More commentary on Divine Worship from afar

posted Nov 12, 2013, 5:15 PM by Rochester Ordinariate   [ updated Nov 13, 2013, 5:38 AM ]
I notice that our friend, Prof. Tighe, has advertised this series on Divine Worship far and wide.
I hope this will prompt further discussion of our newly approved Use among the Ordinariate groups, which is so important to our religious life.  I would also like to thank our other online friends Deborah, and Fr. Chadwick for also linking to this series.

Prof. Tighe also brings attention to a series by Joshua, given from another point of view (which I appreciated quite a bit), 

as well as makes a comment about the revised Use:

My own one regret is that no thought was taken to restoring to the Prayer of Humble Access a phrase found in the 1549 original version, but omitted in 1552 and all later versions:

We do not presume to come to this thy Table, O merciful Lord, trusting in our own righteousness, but in thy manifold and great mercies. We are not worthy so much as to gather up the crumbs under thy Table. But thou art the same Lord, whose property is always to have mercy: Grant us therefore, gracious Lord, so to eat the flesh of thy dear Son Jesus Christ, and to drink his blood, in these holy mysteries, that our sinful bodies may be made clean by his body, and our souls washed through his most precious blood, and that we may evermore dwell in him, and he in us. Amen.

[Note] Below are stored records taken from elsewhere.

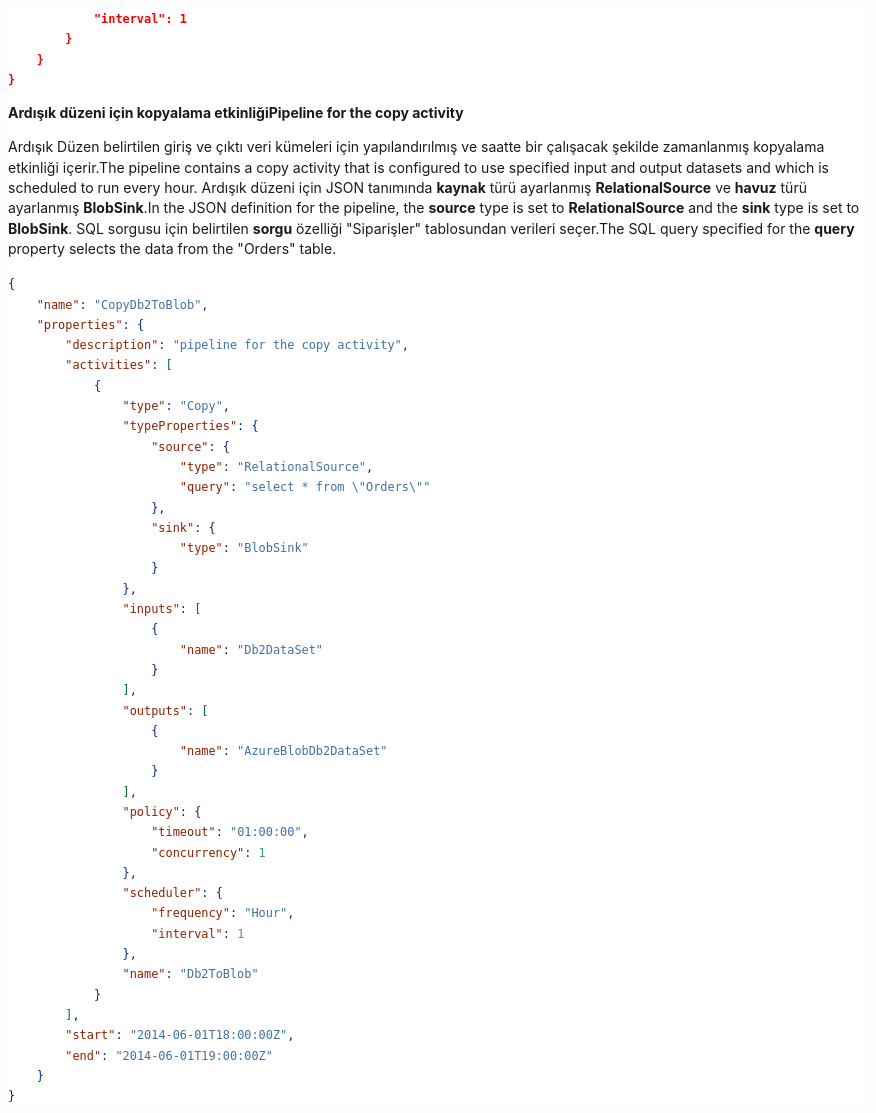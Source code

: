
 ```json
            "interval": 1
        }
    }
}
```

<span data-ttu-id="9d0fa-234">**Ardışık düzeni için kopyalama etkinliği**</span><span class="sxs-lookup"><span data-stu-id="9d0fa-234">**Pipeline for the copy activity**</span></span>

<span data-ttu-id="9d0fa-235">Ardışık Düzen belirtilen giriş ve çıktı veri kümeleri için yapılandırılmış ve saatte bir çalışacak şekilde zamanlanmış kopyalama etkinliği içerir.</span><span class="sxs-lookup"><span data-stu-id="9d0fa-235">The pipeline contains a copy activity that is configured to use specified input and output datasets and which is scheduled to run every hour.</span></span> <span data-ttu-id="9d0fa-236">Ardışık düzeni için JSON tanımında **kaynak** türü ayarlanmış **RelationalSource** ve **havuz** türü ayarlanmış **BlobSink**.</span><span class="sxs-lookup"><span data-stu-id="9d0fa-236">In the JSON definition for the pipeline, the **source** type is set to **RelationalSource** and the **sink** type is set to **BlobSink**.</span></span> <span data-ttu-id="9d0fa-237">SQL sorgusu için belirtilen **sorgu** özelliği "Siparişler" tablosundan verileri seçer.</span><span class="sxs-lookup"><span data-stu-id="9d0fa-237">The SQL query specified for the **query** property selects the data from the "Orders" table.</span></span>

```json
{
    "name": "CopyDb2ToBlob",
    "properties": {
        "description": "pipeline for the copy activity",
        "activities": [
            {
                "type": "Copy",
                "typeProperties": {
                    "source": {
                        "type": "RelationalSource",
                        "query": "select * from \"Orders\""
                    },
                    "sink": {
                        "type": "BlobSink"
                    }
                },
                "inputs": [
                    {
                        "name": "Db2DataSet"
                    }
                ],
                "outputs": [
                    {
                        "name": "AzureBlobDb2DataSet"
                    }
                ],
                "policy": {
                    "timeout": "01:00:00",
                    "concurrency": 1
                },
                "scheduler": {
                    "frequency": "Hour",
                    "interval": 1
                },
                "name": "Db2ToBlob"
            }
        ],
        "start": "2014-06-01T18:00:00Z",
        "end": "2014-06-01T19:00:00Z"
    }
}
```
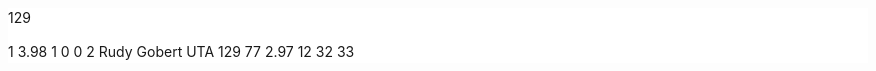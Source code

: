 129
</td>
<td style="text-align:right;font-weight: bold;color: rgba(0, 131, 72, 255) !important;background-color: rgba(187, 151, 83, 255) !important;">
1
</td>
<td style="text-align:right;font-weight: bold;color: rgba(0, 131, 72, 255) !important;background-color: rgba(187, 151, 83, 255) !important;">
3.98
</td>
<td style="text-align:right;font-weight: bold;color: rgba(0, 131, 72, 255) !important;background-color: rgba(187, 151, 83, 255) !important;">
1
</td>
<td style="text-align:right;font-weight: bold;color: rgba(0, 131, 72, 255) !important;background-color: rgba(187, 151, 83, 255) !important;">
0
</td>
<td style="text-align:right;font-weight: bold;color: rgba(0, 131, 72, 255) !important;background-color: rgba(187, 151, 83, 255) !important;">
0
</td>
<td style="text-align:right;font-weight: bold;color: rgba(0, 131, 72, 255) !important;background-color: rgba(187, 151, 83, 255) !important;">
</td>
<td style="text-align:right;font-weight: bold;color: rgba(0, 131, 72, 255) !important;background-color: rgba(187, 151, 83, 255) !important;">
</td>
</tr>
<tr>
<td style="text-align:right;">
2
</td>
<td style="text-align:left;">
Rudy Gobert
</td>
<td style="text-align:left;">
UTA
</td>
<td style="text-align:right;">
129
</td>
<td style="text-align:right;">
77
</td>
<td style="text-align:right;">
2.97
</td>
<td style="text-align:right;">
12
</td>
<td style="text-align:right;">
32
</td>
<td style="text-align:right;">
33
</td>
<td style="text-align:right;">
</td>
<td style="text-align:right;">
</td>
</tr>
<tr>
<td style="text-align:right;">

(The above is the 1552/1559/1662 etc. version, with the omitted phrase inserted in bold italic. I place below the actual 1549 version, the ending of which was also rearranged in 1552, a rearrangement which I count as pure rhetorical gain):

We do not presume to come to this thy Table (O merciful Lord) trusting in our own righteousness, but in thy manifold and great mercies. We be not worthy so much as to gather up the crumbs under thy Table. But thou art the same Lord, whose property is always to have mercy: Grant us therefore, gracious Lord, so to eat the Flesh of thy dear Son Jesus Christ, and to drink his Blood, in these holy Mysteries, that we may continually dwell in him, and he in us, that our sinful bodies may be made clean by his Body, and our souls washed through his most precious Blood. Amen.

[Since sending my [Tighe's] comment about the phrasing of the Prayer of Humble Access around I have been informed by one involved in the preparation of the “Ordinariate Use” that “thought was taken” by those tasked with its preparation to restoring the phrase “in these holy Mysteries,” but that, in the end, they thought that the loss incurred by diminishing the familiarity of the prayer to those accustomed to its use would outweigh the gain from so altering it.]